**Task statement**.
Each line below containing the word "Knapsack" needs to be shown.

**Data shown**.
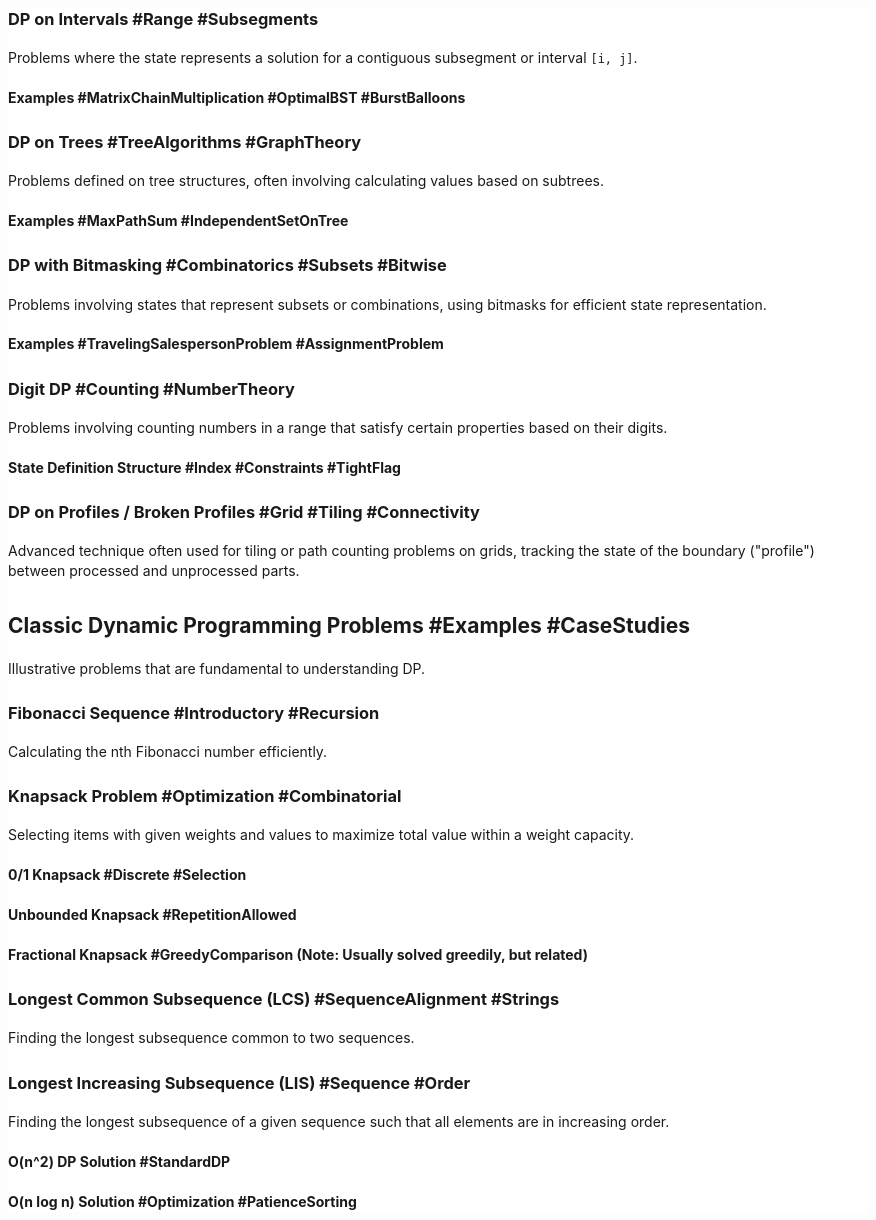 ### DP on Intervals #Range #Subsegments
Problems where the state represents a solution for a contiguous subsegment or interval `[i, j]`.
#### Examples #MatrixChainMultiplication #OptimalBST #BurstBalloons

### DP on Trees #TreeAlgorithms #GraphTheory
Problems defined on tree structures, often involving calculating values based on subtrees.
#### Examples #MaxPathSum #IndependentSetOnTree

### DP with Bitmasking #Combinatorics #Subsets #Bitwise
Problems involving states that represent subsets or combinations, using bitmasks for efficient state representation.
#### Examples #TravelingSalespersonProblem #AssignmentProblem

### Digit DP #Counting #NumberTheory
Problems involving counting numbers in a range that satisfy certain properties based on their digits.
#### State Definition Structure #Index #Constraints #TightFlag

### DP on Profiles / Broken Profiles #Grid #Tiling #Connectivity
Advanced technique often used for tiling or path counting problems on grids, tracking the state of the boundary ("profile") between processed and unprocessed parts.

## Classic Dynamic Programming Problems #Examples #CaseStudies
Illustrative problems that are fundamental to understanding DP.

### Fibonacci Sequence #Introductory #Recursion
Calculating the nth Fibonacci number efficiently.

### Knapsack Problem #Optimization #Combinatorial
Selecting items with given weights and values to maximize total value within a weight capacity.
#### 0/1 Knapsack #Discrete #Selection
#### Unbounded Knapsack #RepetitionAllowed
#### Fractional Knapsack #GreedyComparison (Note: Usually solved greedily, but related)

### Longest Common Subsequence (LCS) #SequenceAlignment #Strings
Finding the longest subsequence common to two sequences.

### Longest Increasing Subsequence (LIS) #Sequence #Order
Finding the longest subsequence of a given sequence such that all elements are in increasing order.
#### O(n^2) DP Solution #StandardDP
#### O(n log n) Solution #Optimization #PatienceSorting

* * *

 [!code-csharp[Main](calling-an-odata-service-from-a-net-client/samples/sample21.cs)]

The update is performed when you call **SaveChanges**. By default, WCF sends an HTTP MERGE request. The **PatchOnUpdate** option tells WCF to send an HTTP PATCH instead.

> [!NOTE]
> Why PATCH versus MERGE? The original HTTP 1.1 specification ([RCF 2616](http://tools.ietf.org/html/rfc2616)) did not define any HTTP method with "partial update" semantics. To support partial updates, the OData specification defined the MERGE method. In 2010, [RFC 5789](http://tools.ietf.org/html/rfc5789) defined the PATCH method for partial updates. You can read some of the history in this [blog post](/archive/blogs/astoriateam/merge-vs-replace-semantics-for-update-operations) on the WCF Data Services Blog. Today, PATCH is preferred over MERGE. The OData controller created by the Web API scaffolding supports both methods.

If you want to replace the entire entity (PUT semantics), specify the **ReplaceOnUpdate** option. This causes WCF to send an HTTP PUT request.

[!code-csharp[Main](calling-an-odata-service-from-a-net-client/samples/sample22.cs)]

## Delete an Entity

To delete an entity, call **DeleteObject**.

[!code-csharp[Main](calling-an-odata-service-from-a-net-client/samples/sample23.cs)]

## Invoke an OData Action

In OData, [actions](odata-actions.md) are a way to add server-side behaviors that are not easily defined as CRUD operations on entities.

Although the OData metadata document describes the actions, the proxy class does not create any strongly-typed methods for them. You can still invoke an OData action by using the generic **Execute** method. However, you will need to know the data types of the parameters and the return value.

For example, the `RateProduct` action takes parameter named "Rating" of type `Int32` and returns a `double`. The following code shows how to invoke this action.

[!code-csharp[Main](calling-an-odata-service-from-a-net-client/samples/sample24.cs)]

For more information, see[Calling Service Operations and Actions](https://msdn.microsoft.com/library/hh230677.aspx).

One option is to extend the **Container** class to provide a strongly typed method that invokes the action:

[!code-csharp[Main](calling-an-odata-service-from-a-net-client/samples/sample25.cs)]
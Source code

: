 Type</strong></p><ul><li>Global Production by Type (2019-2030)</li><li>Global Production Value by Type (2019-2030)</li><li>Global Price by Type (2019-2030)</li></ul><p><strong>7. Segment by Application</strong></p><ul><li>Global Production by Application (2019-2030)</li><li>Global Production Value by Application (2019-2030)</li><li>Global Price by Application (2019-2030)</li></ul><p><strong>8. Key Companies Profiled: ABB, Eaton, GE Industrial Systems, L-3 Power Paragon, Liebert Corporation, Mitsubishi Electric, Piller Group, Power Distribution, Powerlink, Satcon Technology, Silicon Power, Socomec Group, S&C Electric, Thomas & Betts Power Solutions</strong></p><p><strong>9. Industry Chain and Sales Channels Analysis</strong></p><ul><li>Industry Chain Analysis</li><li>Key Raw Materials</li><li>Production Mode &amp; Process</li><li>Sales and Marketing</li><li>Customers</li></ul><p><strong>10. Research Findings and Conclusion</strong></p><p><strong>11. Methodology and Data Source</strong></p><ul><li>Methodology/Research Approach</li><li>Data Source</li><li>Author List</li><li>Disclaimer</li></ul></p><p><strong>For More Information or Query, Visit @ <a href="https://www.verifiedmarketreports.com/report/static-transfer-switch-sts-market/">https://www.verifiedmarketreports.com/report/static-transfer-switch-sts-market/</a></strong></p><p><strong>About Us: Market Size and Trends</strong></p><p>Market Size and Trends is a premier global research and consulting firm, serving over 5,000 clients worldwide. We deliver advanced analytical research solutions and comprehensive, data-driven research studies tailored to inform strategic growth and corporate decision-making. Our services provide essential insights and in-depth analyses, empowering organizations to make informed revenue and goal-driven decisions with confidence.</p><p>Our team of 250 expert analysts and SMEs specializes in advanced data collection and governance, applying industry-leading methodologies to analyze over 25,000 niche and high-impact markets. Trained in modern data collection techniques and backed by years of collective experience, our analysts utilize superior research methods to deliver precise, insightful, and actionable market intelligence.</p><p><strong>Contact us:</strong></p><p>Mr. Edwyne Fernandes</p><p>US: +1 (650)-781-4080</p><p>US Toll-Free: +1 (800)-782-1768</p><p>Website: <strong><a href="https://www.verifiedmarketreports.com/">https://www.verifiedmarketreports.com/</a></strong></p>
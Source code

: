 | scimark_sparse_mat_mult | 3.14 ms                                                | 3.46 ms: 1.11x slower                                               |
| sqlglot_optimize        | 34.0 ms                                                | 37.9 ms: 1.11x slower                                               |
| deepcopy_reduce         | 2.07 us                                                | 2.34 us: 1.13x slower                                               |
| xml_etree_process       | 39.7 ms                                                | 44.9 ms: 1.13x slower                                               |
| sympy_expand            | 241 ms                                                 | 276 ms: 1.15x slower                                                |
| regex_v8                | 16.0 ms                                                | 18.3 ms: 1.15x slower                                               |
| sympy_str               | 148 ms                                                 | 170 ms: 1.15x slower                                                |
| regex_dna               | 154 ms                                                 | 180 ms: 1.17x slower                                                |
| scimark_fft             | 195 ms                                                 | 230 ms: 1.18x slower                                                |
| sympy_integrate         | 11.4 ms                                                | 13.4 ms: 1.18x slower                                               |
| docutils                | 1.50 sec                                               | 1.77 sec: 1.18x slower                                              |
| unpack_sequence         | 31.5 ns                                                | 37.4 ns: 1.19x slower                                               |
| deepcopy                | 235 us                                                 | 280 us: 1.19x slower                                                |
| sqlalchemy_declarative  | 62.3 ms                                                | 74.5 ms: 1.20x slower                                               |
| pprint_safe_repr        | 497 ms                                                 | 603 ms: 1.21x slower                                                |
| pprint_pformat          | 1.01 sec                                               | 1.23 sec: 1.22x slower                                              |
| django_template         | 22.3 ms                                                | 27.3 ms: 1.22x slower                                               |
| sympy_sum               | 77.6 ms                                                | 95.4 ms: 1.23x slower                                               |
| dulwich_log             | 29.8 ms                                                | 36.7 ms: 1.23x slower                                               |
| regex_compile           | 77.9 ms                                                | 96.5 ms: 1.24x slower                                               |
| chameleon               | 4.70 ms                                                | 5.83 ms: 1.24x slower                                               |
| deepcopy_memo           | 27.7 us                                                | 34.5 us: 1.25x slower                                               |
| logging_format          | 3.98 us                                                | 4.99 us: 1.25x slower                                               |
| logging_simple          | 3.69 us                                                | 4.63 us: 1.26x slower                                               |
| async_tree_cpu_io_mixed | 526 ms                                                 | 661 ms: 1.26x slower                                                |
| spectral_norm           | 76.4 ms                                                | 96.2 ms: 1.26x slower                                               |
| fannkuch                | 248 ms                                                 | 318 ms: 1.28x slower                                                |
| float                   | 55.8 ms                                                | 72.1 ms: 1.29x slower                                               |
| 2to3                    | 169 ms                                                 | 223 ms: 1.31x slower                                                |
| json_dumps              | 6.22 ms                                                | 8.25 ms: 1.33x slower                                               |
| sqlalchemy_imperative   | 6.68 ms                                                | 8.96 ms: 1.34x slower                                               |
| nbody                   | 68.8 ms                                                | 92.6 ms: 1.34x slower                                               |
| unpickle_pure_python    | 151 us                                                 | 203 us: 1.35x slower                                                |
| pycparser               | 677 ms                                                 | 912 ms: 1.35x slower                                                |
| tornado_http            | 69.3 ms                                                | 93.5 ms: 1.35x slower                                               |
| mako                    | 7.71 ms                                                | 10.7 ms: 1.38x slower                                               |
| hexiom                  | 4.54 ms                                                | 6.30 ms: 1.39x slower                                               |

**Answer section**.
### Knapsack Problem #Optimization #Combinatorial
#### 0/1 Knapsack #Discrete #Selection
#### Unbounded Knapsack #RepetitionAllowed
#### Fractional Knapsack #GreedyComparison (Note: Usually solved greedily, but related)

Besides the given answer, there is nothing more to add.